Warning this post contains scenes of graphic illustration, it is not intended for short attention spans or people who can not locate coordinates in two dimensional space. Viewer patience is therefore highly advised.
The debate on corporate income taxes brings out a really nice teachable moment in that it provides an occasion to clarify the terrain of past present and likely future debates on macroeconomic policy. In what follows I will hew closely to the standard story, but what I intend to show is that even within the terms of the conventional collective memory there is an important contradiction that helps clarify what the real debate over corporate cuts ought to be about. Let me see if I can deliver.
The conventional account of history runs something like this. By the 1970s and early 80s unions had become too strong, unemployment insurance and welfare programs too generous and together they produced highly distorting macroeconomic outcomes: high unemployment, high inflation and low output (referred to at the time as stagflation).
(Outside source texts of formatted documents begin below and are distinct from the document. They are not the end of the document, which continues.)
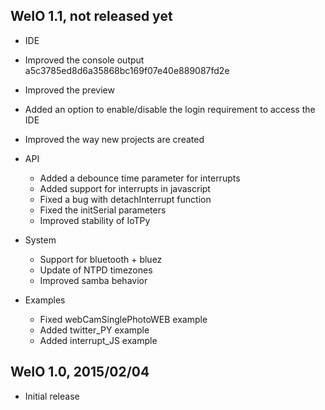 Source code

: WeIO 1.1, not released yet
-------------------
- IDE
 - Improved the console output a5c3785ed8d6a35868bc169f07e40e889087fd2e
 - Improved the preview
 - Added an option to enable/disable the login requirement to access the IDE
 - Improved the way new projects are created

- API
  - Added a debounce time parameter for interrupts
  - Added support for interrupts in javascript
  - Fixed a bug with detachInterrupt function
  - Fixed the initSerial parameters
  - Improved stability of IoTPy

- System
  - Support for bluetooth + bluez
  - Update of NTPD timezones
  - Improved samba behavior

- Examples
  - Fixed webCamSinglePhotoWEB example
  - Added twitter_PY example
  - Added interrupt_JS example


WeIO 1.0, 2015/02/04
--------------------
- Initial release
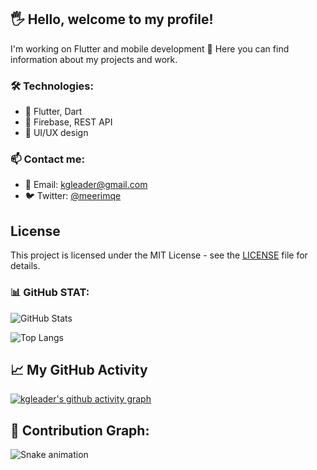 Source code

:  

## 🖐 Hello, welcome to my profile!

I'm working on Flutter and mobile development 🚀
Here you can find information about my projects and work.

### 🛠️ Technologies:
- 🚀 Flutter, Dart
- 🔧 Firebase, REST API
- 🎨 UI/UX design

### 📫 Contact me:
- 📨 Email: kgleader@gmail.com
- 🐦 Twitter: [@meerimqe](https://twitter.com/meerimqe)

## License
This project is licensed under the MIT License - see the [LICENSE](LICENSE) file for details.

### 📊 GitHub STAT:
![GitHub Stats](https://github-readme-stats.vercel.app/api?username=KGLEADER&show_icons=true&theme=tokyonight)

![Top Langs](https://github-readme-stats.vercel.app/api/top-langs/?username=KGLEADER&layout=compact&theme=tokyonight)

## 📈 My GitHub Activity

[![kgleader's github activity graph](https://github-readme-activity-graph.vercel.app/graph?username=kgleader&theme=github-dark)](https://github.com/ashutosh00710/github-readme-activity-graph)

 

## 🐍 Contribution Graph:

![Snake animation](https://github.com/kgleader/kgleader/blob/output/github-contribution-grid-snake.svg)


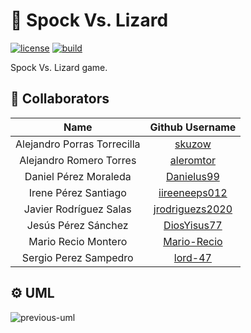 # 🦎 Spock Vs. Lizard

[![license](https://img.shields.io/github/license/devfiveurjc/spock-vs-lizard.svg)](https://github.com/devfiveurjc/spock-vs-lizard/blob/master/LICENSE)
[![build](https://github.com/devfiveurjc/spock-vs-lizard/actions/workflows/build.yml/badge.svg?branch=master)](https://github.com/devfiveurjc/spock-vs-lizard/actions/workflows/build.yml)

Spock Vs. Lizard game.

## 👤 Collaborators

|          **Name**           |                  **Github Username**                  |
|:---------------------------:|:-----------------------------------------------------:|
| Alejandro Porras Torrecilla |          [skuzow](https://github.com/skuzow)          |
|   Alejandro Romero Torres   |       [aleromtor](https://github.com/aleromtor)       |
|    Daniel Pérez Moraleda    |      [Danielus99](https://github.com/Danielus99)      |
|    Irene Pérez Santiago     |   [iireeneeps012](https://github.com/iireeneeps012)   |
|   Javier Rodríguez Salas    | [jrodriguezs2020](https://github.com/jrodriguezs2020) |
|     Jesús Pérez Sánchez     |     [DiosYisus77](https://github.com/DiosYisus77)     |
|     Mario Recio Montero     |     [Mario-Recio](https://github.com/Mario-Recio)     |
|    Sergio Perez Sampedro    |         [lord-47](https://github.com/lord-47)         |

## ⚙️ UML

![previous-uml](https://user-images.githubusercontent.com/61398114/219008590-9c1e378a-d3ea-420e-a0bc-33a3dbe54bcc.svg)
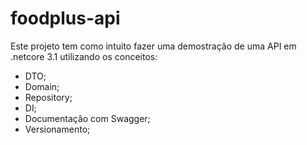 # foodplus-api

Este projeto tem como intuito fazer uma demostração de uma API em .netcore 3.1 utilizando os conceitos:

- DTO;
- Domain;
- Repository;
- DI;
- Documentação com Swagger;
- Versionamento;
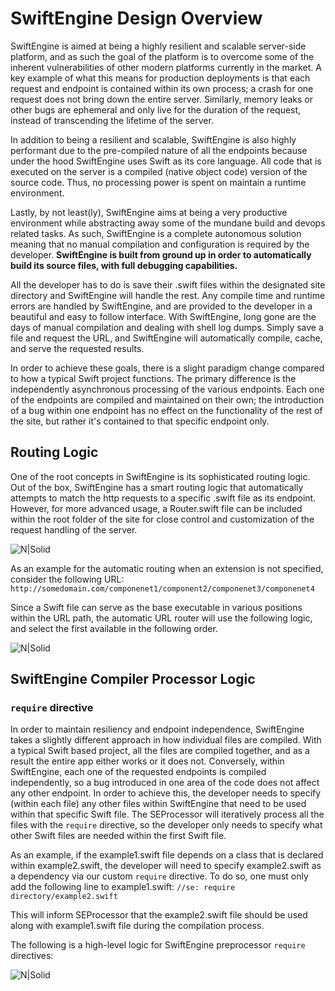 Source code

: # SwiftEngine Design Overview

SwiftEngine is aimed at being a highly resilient and scalable server-side platform, and as such the goal of the platform is to overcome some of the inherent vulnerabilities of other modern platforms currently in the market. A key example of what this means for production deployments is that each request and endpoint is contained within its own process; a crash for one request does not bring down the entire server. Similarly, memory leaks or other bugs are ephemeral and only live for the duration of the request, instead of transcending the lifetime of the server.

In addition to being a resilient and scalable, SwiftEngine is also highly performant due to the pre-compiled nature of all the endpoints because under the hood SwiftEngine uses Swift as its core language. All code that is executed on the server is a compiled (native object code) version of the source code. Thus, no processing power is spent on maintain a runtime environment. 

Lastly, by not least(ly), SwiftEngine aims at being a very productive environment while abstracting away some of the mundane build and devops related tasks. As such, SwiftEngine is a complete autonomous solution meaning that no manual compilation and configuration is required by the developer.  __SwiftEngine is built from ground up in order to automatically build its source files, with full debugging capabilities.__

All the developer has to do is save their .swift files within the designated site directory and SwiftEngine will handle the rest. Any compile time and runtime errors are handled by SwiftEngine, and are provided to the developer in a beautiful and easy to follow interface. With SwiftEngine, long gone are the days of manual compilation and dealing with shell log dumps. Simply save a file and request the URL, and SwiftEngine will automatically compile, cache, and serve the requested results.  

In order to achieve these goals, there is a slight paradigm change compared to how a typical Swift project functions. The primary difference is the independently asynchronous processing of the various endpoints. Each one of the endpoints are compiled and maintained on their own; the introduction of a bug within one endpoint has no effect on the functionality of the rest of the site, but rather it's contained to that specific endpoint only.


## Routing Logic

One of the root concepts in SwiftEngine is its sophisticated routing logic. Out of the box, SwiftEngine has a smart routing logic that automatically attempts to match the http requests to a specific .swift file as its endpoint. However, for more advanced usage, a Router.swift file can be included within the root folder of the site for close control and customization of the request handling of the server.

![N|Solid](http://www.plantuml.com/plantuml/svg/bP5FSzem4CNl-XGxES4bt4dR96tAj8Sc6K8_W2gjiH9Bwqgh05FuxaKMs9v0_i01nEhjy_izNmMMdgEjH7WohfPUMf2ApRFX5VmJ05-bUffxYav_eueyB4h3cERaDVey-rDjHGBWnaXBJXzTWUx-sEgrzxJeZpQYbsZxpOODkHofjp_tSjLe4uOO_vZDxc6AVoC6tlugDC-enw9ahiUZaIOhZJjNP4UVS2bjNU6N2s4A64mfClhpi305Gs4g15oQmE5o25oYWy4Amr10ByZPuKf5SwFEceW0oVMNP5NkdA0W3pudU-cQFeFl-vD6bgfi_c0LC1dz3E2Rnu4bZV0P0dkZ68uQJLunWe6ZV9L7Jfj206n4TodoKFGmhoEJbMmKPE34b-dsDIyCbnJRsXXTCEGEagMLjlN3fa_kfFKQQInah3XxdcgNYJjRdwbGvt2b392DEpIuF0gd2GFirk4btqbuyDQhp87VJYmTSOc-5tbGigtMZ_LyNRlv-Z6GMoEhuGTGKB-7yV0AniSeyc4Zacmd429LCxxtf30a6WsuH1KPstuVsdx3XGXCjH0fntYA7BrB8I6mPACQJIkPT9BRknbCxdxVta39N3Vg642HtgklqEbeg_y0)

As an example for the automatic routing when an extension is not specified, consider the following URL: `http://somedomain.com/componenet1/component2/componenet3/componenet4`

Since a Swift file can serve as the base executable in various positions within the URL path, the automatic URL router will use the following logic, and select the first available in the following order.

![N|Solid](http://www.plantuml.com/plantuml/svg/pPFFRjGm4CRlVefHJzaSkkBFAJtGGgaujTMoF82n9yseYITunbrMLTyTEsp1GdlWK24i9R4_V-FVvrW-5xLHqpGQkQSmssWdi4xfWNGFZmRWlNNtTv5Jy1zuv0YxWHIBpj5Z_Abz7RCfQvTa9mx-Q0bKyqTABsBaNIqzcIfHVYifSO37Fz1tqUwBTzc6wJvjjxUmmMy9HVFN8JsWxyoWEdVhjV24dYTBuTJnjCxFp043wgjVVNrToM-g_jipOypl72SNIVDAIWusd1GZD86Xfn41loi6AIQPqL5Fw5SdIt3geQcfRNigE-grRPyhILJUhK073D3iKLO6bjPyVEvvLEk6FC1Hi43BH1a6Jxqv0gcszgzvzQzySVRVe-jJ_4zYhDlMOs_Jg2yIfpgG9zDShSp1OqmfwsuZEnG16tmce4kA40-Nv7F1Bt0vCw8yczpA4jq6DSK0rpTRkBhvSdq9vHQ1gDKauDZZmN-UoMaQVm00)

## SwiftEngine Compiler Processor Logic 

### `require` directive 
In order to maintain resiliency and endpoint independence, SwiftEngine takes a slightly different approach in how individual files are compiled. With a typical Swift based project, all the files are compiled together, and as a result the entire app either works or it does not. Conversely, within SwiftEngine, each one of the requested endpoints is compiled independently, so a bug introduced in one area of the code does not affect any other endpoint. In order to achieve this, the developer needs to specify (within each file) any other files within SwiftEngine that need to be used within that specific Swift file. The SEProcessor will iteratively process all the files with the `require` directive, so the developer only needs to specify what other Swift files are needed within the first Swift file.

As an example, if the example1.swift file depends on a class that is declared within example2.swift, the developer will need to specify example2.swift as a dependency via our custom `require` directive. To do so, one must only add the following line to example1.swift:
`//se: require directory/example2.swift`

This will inform SEProcessor that the example2.swift file should be used along with example1.swift file during the compilation process.

The following is a high-level logic for SwiftEngine preprocessor `require` directives:

![N|Solid](http://www.plantuml.com/plantuml/svg/RL9DRzim3BthL_3e14C3xEWC_UY6dOVj5p0HdH2LHLUIcsN3_lj8sQWJD08IIoJVu-EJ7dF1LCO-kFp2SS24FU2-y1kNC_nr0C-uVpaa6QF_Aa4Id8vSoEAIFAKfjWjQfB5lZBr4VnC2I_uMz2abELs6_haBHVfVkB34AkaIVqXuhhKsXcj_91gIx2bdpVso6FcjQpag6WF_8LYl4xsEd0W2vx9U0oQbs6GgMzSyhPodWlkZg_is4Nh89-uAT1n8cJgE7Z24XKSfl7xCCygjsoXL2tCEilJqNOBAtT1lx8T0d-ygtzOvxg2vpGATcVUmWdAa2CsPyie1w6Y4nO4kWtvPkEytqu43tK_qAj6qdwjp8DsLN1lyYhjoKiW4JHHhPQj5xw781yEsSzuCcdPH2a7Ymz74JUjdrMezhZgRYTaqPOu7c6yA9C8xaDHy3P1fDZJtWzWbJj1FWD4lnJroBFghbMFar_7M_UO5OCI783iCDNit9oZwEeIR3zpfpis6s_CDwamlwNgOH1qbYZe2u1jom5sW1pLpCT9DNAvvNjwLxTi1SvxDE74vSlmekyZyyFRI3rgPN6EbTTGaKYhSXhE06L43gwtBHGRtg9t7Flm7)


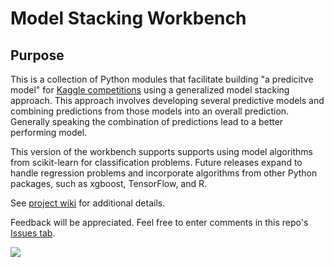 # Model Stacking Workbench

## Purpose
This is a collection of Python modules that facilitate building "a predicitve
model" for [Kaggle competitions](https://www.kaggle.com) using a generalized 
model stacking approach.   This approach involves developing 
several predictive models and combining predictions from those models into
an overall prediction. Generally speaking the combination of predictions lead to
a better performing model.

This version of the workbench supports supports using model algorithms from scikit-learn 
for classification problems.  Future releases expand to handle regression problems and 
incorporate algorithms from other Python packages, such as
xgboost, TensorFlow, and R.

See [project wiki](https://github.com/jimthompson5802/model-stacking-workbench/wiki) 
for additional details.

Feedback will be appreciated.  Feel free to enter comments in this repo's 
[Issues tab](https://github.com/jimthompson5802/model-stacking-workbench/issues).

![](https://github.com/jimthompson5802/model-stacking-workbench/blob/master/reports/demonstration_report/model_stacking_architecture.png)
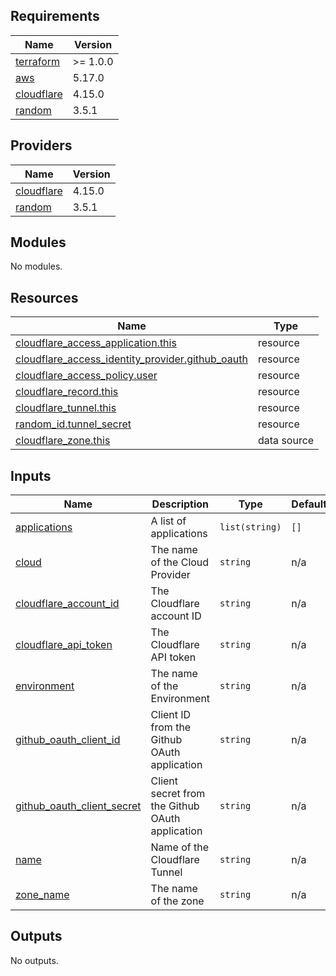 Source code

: ## Requirements

| Name                                                                        | Version  |
| --------------------------------------------------------------------------- | -------- |
| <a name="requirement_terraform"></a> [terraform](#requirement_terraform)    | >= 1.0.0 |
| <a name="requirement_aws"></a> [aws](#requirement_aws)                      | 5.17.0   |
| <a name="requirement_cloudflare"></a> [cloudflare](#requirement_cloudflare) | 4.15.0   |
| <a name="requirement_random"></a> [random](#requirement_random)             | 3.5.1    |

## Providers

| Name                                                                  | Version |
| --------------------------------------------------------------------- | ------- |
| <a name="provider_cloudflare"></a> [cloudflare](#provider_cloudflare) | 4.15.0  |
| <a name="provider_random"></a> [random](#provider_random)             | 3.5.1   |

## Modules

No modules.

## Resources

| Name                                                                                                                                                             | Type        |
| ---------------------------------------------------------------------------------------------------------------------------------------------------------------- | ----------- |
| [cloudflare_access_application.this](https://registry.terraform.io/providers/cloudflare/cloudflare/4.15.0/docs/resources/access_application)                     | resource    |
| [cloudflare_access_identity_provider.github_oauth](https://registry.terraform.io/providers/cloudflare/cloudflare/4.15.0/docs/resources/access_identity_provider) | resource    |
| [cloudflare_access_policy.user](https://registry.terraform.io/providers/cloudflare/cloudflare/4.15.0/docs/resources/access_policy)                               | resource    |
| [cloudflare_record.this](https://registry.terraform.io/providers/cloudflare/cloudflare/4.15.0/docs/resources/record)                                             | resource    |
| [cloudflare_tunnel.this](https://registry.terraform.io/providers/cloudflare/cloudflare/4.15.0/docs/resources/tunnel)                                             | resource    |
| [random_id.tunnel_secret](https://registry.terraform.io/providers/hashicorp/random/3.5.1/docs/resources/id)                                                      | resource    |
| [cloudflare_zone.this](https://registry.terraform.io/providers/cloudflare/cloudflare/4.15.0/docs/data-sources/zone)                                              | data source |

## Inputs

| Name                                                                                                               | Description                                     | Type           | Default | Required |
| ------------------------------------------------------------------------------------------------------------------ | ----------------------------------------------- | -------------- | ------- | :------: |
| <a name="input_applications"></a> [applications](#input_applications)                                              | A list of applications                          | `list(string)` | `[]`    |    no    |
| <a name="input_cloud"></a> [cloud](#input_cloud)                                                                   | The name of the Cloud Provider                  | `string`       | n/a     |   yes    |
| <a name="input_cloudflare_account_id"></a> [cloudflare\_account\_id](#input_cloudflare_account_id)                 | The Cloudflare account ID                       | `string`       | n/a     |   yes    |
| <a name="input_cloudflare_api_token"></a> [cloudflare\_api\_token](#input_cloudflare_api_token)                    | The Cloudflare API token                        | `string`       | n/a     |   yes    |
| <a name="input_environment"></a> [environment](#input_environment)                                                 | The name of the Environment                     | `string`       | n/a     |   yes    |
| <a name="input_github_oauth_client_id"></a> [github\_oauth\_client\_id](#input_github_oauth_client_id)             | Client ID from the Github OAuth application     | `string`       | n/a     |   yes    |
| <a name="input_github_oauth_client_secret"></a> [github\_oauth\_client\_secret](#input_github_oauth_client_secret) | Client secret from the Github OAuth application | `string`       | n/a     |   yes    |
| <a name="input_name"></a> [name](#input_name)                                                                      | Name of the Cloudflare Tunnel                   | `string`       | n/a     |   yes    |
| <a name="input_zone_name"></a> [zone\_name](#input_zone_name)                                                      | The name of the zone                            | `string`       | n/a     |   yes    |

## Outputs

No outputs.
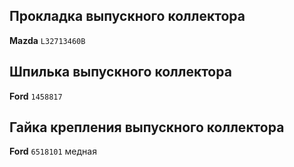 ## Прокладка выпускного коллектора

__Mazda__ `L32713460B`

## Шпилька выпускного коллектора

__Ford__ `1458817`

## Гайка крепления выпускного коллектора

__Ford__ `6518101` медная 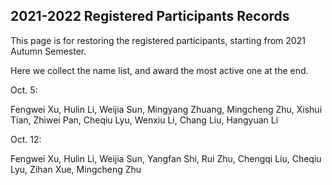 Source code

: ## 2021-2022 Registered Participants Records
This page is for restoring the registered participants, starting from 2021 Autumn Semester.

Here we collect the name list, and award the most active one at the end.

Oct. 5:

Fengwei Xu, Hulin Li, Weijia Sun, Mingyang Zhuang, Mingcheng Zhu, Xishui Tian, Zhiwei Pan, Cheqiu Lyu, Wenxiu Li, Chang Liu, Hangyuan Li

Oct. 12:

Fengwei Xu, Hulin Li, Weijia Sun, Yangfan Shi, Rui Zhu, Chengqi Liu, Cheqiu Lyu, Zihan Xue, Mingcheng Zhu



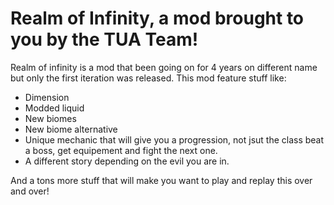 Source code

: # Realm of Infinity, a mod brought to you by the TUA Team!

Realm of infinity is a mod that been going on for 4 years on different name but only the first iteration was released. 
This mod feature stuff like:
- Dimension
- Modded liquid
- New biomes
- New biome alternative
- Unique mechanic that will give you a progression, not jsut the class beat a boss, get equipement and fight the next one.
- A different story depending on the evil you are in.

And a tons more stuff that will make you want to play and replay this over and over!

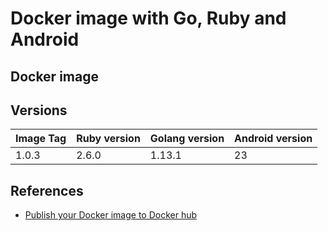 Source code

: # Docker image with Go, Ruby and Android

## Docker image

## Versions

| Image Tag | Ruby version | Golang version | Android version |
| --------- | ------------ | -------------- | --------------- |
| 1.0.3     | 2.6.0        | 1.13.1         | 23              |

## References

- [Publish your Docker image to Docker hub](https://hackernoon.com/publish-your-docker-image-to-docker-hub-10b826793faf)
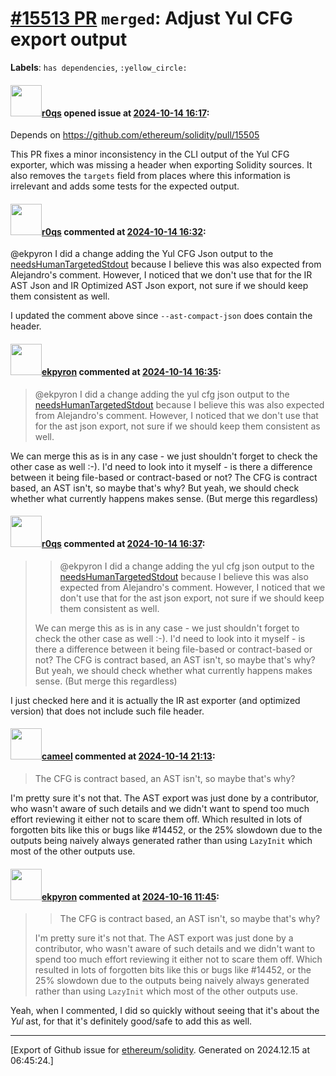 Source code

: # [\#15513 PR](https://github.com/ethereum/solidity/pull/15513) `merged`: Adjust Yul CFG export output
**Labels**: `has dependencies`, `:yellow_circle:`


#### <img src="https://avatars.githubusercontent.com/u/457348?u=e02c93e6d98c1154952140a8d5af50d9d5ca59c9&v=4" width="50">[r0qs](https://github.com/r0qs) opened issue at [2024-10-14 16:17](https://github.com/ethereum/solidity/pull/15513):

Depends on https://github.com/ethereum/solidity/pull/15505

This PR fixes a minor inconsistency in the CLI output of the Yul CFG exporter, which was missing a header when exporting Solidity sources. It also removes the `targets` field from places where this information is irrelevant and adds some tests for the expected output.

#### <img src="https://avatars.githubusercontent.com/u/457348?u=e02c93e6d98c1154952140a8d5af50d9d5ca59c9&v=4" width="50">[r0qs](https://github.com/r0qs) commented at [2024-10-14 16:32](https://github.com/ethereum/solidity/pull/15513#issuecomment-2411740770):

@ekpyron I did a change adding the Yul CFG Json output to the [needsHumanTargetedStdout](https://github.com/ethereum/solidity/blob/1c0695f664bc123a2cdbf502304c16c9ea2b915f/solc/CommandLineInterface.cpp#L141) because I believe this was also expected from Alejandro's comment. However, I noticed that we don't use that for the IR AST Json and IR Optimized AST Json export, not sure if we should keep them consistent as well.

I updated the comment above since `--ast-compact-json` does contain the header.

#### <img src="https://avatars.githubusercontent.com/u/1347491?v=4" width="50">[ekpyron](https://github.com/ekpyron) commented at [2024-10-14 16:35](https://github.com/ethereum/solidity/pull/15513#issuecomment-2411746178):

> @ekpyron I did a change adding the yul cfg json output to the [needsHumanTargetedStdout](https://github.com/ethereum/solidity/blob/1c0695f664bc123a2cdbf502304c16c9ea2b915f/solc/CommandLineInterface.cpp#L141) because I believe this was also expected from Alejandro's comment. However, I noticed that we don't use that for the ast json export, not sure if we should keep them consistent as well.

We can merge this as is in any case - we just shouldn't forget to check the other case as well :-). I'd need to look into it myself - is there a difference between it being file-based or contract-based or not? The CFG is contract based, an AST isn't, so maybe that's why? But yeah, we should check whether what currently happens makes sense. (But merge this regardless)

#### <img src="https://avatars.githubusercontent.com/u/457348?u=e02c93e6d98c1154952140a8d5af50d9d5ca59c9&v=4" width="50">[r0qs](https://github.com/r0qs) commented at [2024-10-14 16:37](https://github.com/ethereum/solidity/pull/15513#issuecomment-2411749513):

> > @ekpyron I did a change adding the yul cfg json output to the [needsHumanTargetedStdout](https://github.com/ethereum/solidity/blob/1c0695f664bc123a2cdbf502304c16c9ea2b915f/solc/CommandLineInterface.cpp#L141) because I believe this was also expected from Alejandro's comment. However, I noticed that we don't use that for the ast json export, not sure if we should keep them consistent as well.
> 
> We can merge this as is in any case - we just shouldn't forget to check the other case as well :-). I'd need to look into it myself - is there a difference between it being file-based or contract-based or not? The CFG is contract based, an AST isn't, so maybe that's why? But yeah, we should check whether what currently happens makes sense. (But merge this regardless)

I just checked here and it is actually the IR ast exporter (and optimized version) that does not include such file header.

#### <img src="https://avatars.githubusercontent.com/u/137030?v=4" width="50">[cameel](https://github.com/cameel) commented at [2024-10-14 21:13](https://github.com/ethereum/solidity/pull/15513#issuecomment-2412353749):

> The CFG is contract based, an AST isn't, so maybe that's why?

I'm pretty sure it's not that. The AST export was just done by a contributor, who wasn't aware of such details and we didn't want to spend too much effort reviewing it either not to scare them off. Which resulted in lots of forgotten bits like this or bugs like #14452, or the 25% slowdown due to the outputs being naively always generated rather than using `LazyInit` which most of the other outputs use.

#### <img src="https://avatars.githubusercontent.com/u/1347491?v=4" width="50">[ekpyron](https://github.com/ekpyron) commented at [2024-10-16 11:45](https://github.com/ethereum/solidity/pull/15513#issuecomment-2416578505):

> > The CFG is contract based, an AST isn't, so maybe that's why?
> 
> I'm pretty sure it's not that. The AST export was just done by a contributor, who wasn't aware of such details and we didn't want to spend too much effort reviewing it either not to scare them off. Which resulted in lots of forgotten bits like this or bugs like #14452, or the 25% slowdown due to the outputs being naively always generated rather than using `LazyInit` which most of the other outputs use.

Yeah, when I commented, I did so quickly without seeing that it's about the *Yul* ast, for that it's definitely good/safe to add this as well.


-------------------------------------------------------------------------------



[Export of Github issue for [ethereum/solidity](https://github.com/ethereum/solidity). Generated on 2024.12.15 at 06:45:24.]

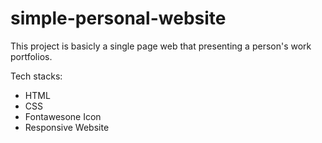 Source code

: # simple-personal-website

This project is basicly a single page web that presenting a person's work portfolios.

Tech stacks:

- HTML
- CSS
- Fontawesone Icon
- Responsive Website
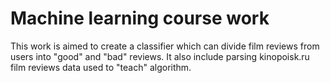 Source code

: # Machine learning course work
This work is aimed to create a classifier which can divide film reviews from users into "good" and "bad" reviews. 
It also include parsing kinopoisk.ru film reviews data used to "teach" algorithm. 
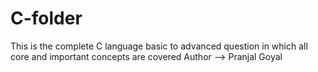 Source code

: # C-folder
This is the complete C language basic to advanced question in which all core and important concepts are covered
Author --> Pranjal Goyal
Let me just accept this account for argument sake because I think it represents the story in the back of the head of most policy makers and economists over forty. Let us represent this conventional story by line A in the diagram below. Notice the oscillating line around A. That represents the economic cycle. From the vantage point of policy makers and economists over forty the problem with the Keynesians is that they were preoccupied with stabilizing those oscillations when they should have been preoccupied with moving the economy towards line B. Line B represents an equilibrium in which both employment creation and output proceed in a balanced manner.
Point Y represents the bad equilibrium that Keynesians were unwittingly fixated. In their drive to stabilize the macro economy via employment they gave short thrift to output and thus created an inflationary environment which produced increasing high levels of unemployment, low levels of output and high levels of inflation. In time policy makers and economists shifted their attention away from cyclical stabilisation to structural change . That is, from attempting to smooth the oscillations around line A to moving the macroeconomic trajectory from line A to B.
Notice that point Y does not entail a lower level of employment but rather a higher level of output. And this was what was so seductive about the supply side arguments of that time. What they in fact said was that it was possible to maintain employment and increase output provided the appropriate structural reforms were undertaken. Everybody and I mean everybody wanted lower inflation and higher employment. And in the face of stagflation the punters got onside and away we went.
My argument is simply this. After the largely successful attack on trade unions was accomplished, after the reform of both welfare and unemployment insurance programs were completed and within the context of free trade and capital mobility the real impact of he structural changes was to move the economy to line C point Z. That is to say, even granting neoliberalism was not some radical attempt to reconfigure income and wealth distribution between economic classes the structural reforms were more successful than its antagonists imagined and thus instead of landing on trajectory B point Y we landed on trajectory C, point Z.
When therefore there is the call to cut corporate income taxes it explicitly assumes that the Canadian economy is still stuck on trajectory A point X. But if in fact we are on trajectory C, point Z; we are thus in fact stuck at a bad equilibrium. The move to further juice up output without a commitment to juice up employment is like the Keynesians of yore trying to smooth the oscillations around a bad equilibrium. But this time around it is employment which is lacking not output capacity.
What does this have to do with corporate tax cuts? Corporate income tax cuts are suppose to be a stimulus to increase the output capacity of the Canadian economy over the medium to long term. But if as is widely recognized output is not the problem but employment why are we even talking about supply side measures (i,e. corporate tax cuts)?
I think economists are still fighting the last war and not the war we are in. And as any historian of war will tell you an army that does so will loose.
Update: this is not as radical an idea as it may appear: see this article in the business section of the Globe online. The difference with Canada is that I think are debt growth is papering over the underlying bad equilibrium.